Items from a dataset
• • • • • • •

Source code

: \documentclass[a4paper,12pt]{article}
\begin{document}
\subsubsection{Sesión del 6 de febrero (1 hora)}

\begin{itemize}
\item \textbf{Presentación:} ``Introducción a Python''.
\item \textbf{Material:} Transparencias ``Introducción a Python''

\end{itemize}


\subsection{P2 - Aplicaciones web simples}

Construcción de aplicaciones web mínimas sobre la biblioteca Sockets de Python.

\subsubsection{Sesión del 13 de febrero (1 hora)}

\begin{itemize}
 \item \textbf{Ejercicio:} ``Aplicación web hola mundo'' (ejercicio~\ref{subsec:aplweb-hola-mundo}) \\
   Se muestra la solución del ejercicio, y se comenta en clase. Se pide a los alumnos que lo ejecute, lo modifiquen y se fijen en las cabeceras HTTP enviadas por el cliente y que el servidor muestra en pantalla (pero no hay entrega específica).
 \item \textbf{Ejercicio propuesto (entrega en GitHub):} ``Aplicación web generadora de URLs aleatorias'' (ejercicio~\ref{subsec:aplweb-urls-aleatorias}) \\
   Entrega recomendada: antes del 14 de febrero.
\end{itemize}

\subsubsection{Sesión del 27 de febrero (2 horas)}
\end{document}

• • • • • • •

Starting from the records above, copy each line where the string "febrero" is found.

\subsubsection{Sesión del 6 de febrero (1 hora)}
\subsubsection{Sesión del 13 de febrero (1 hora)}
   Entrega recomendada: antes del 14 de febrero.
\subsubsection{Sesión del 27 de febrero (2 horas)}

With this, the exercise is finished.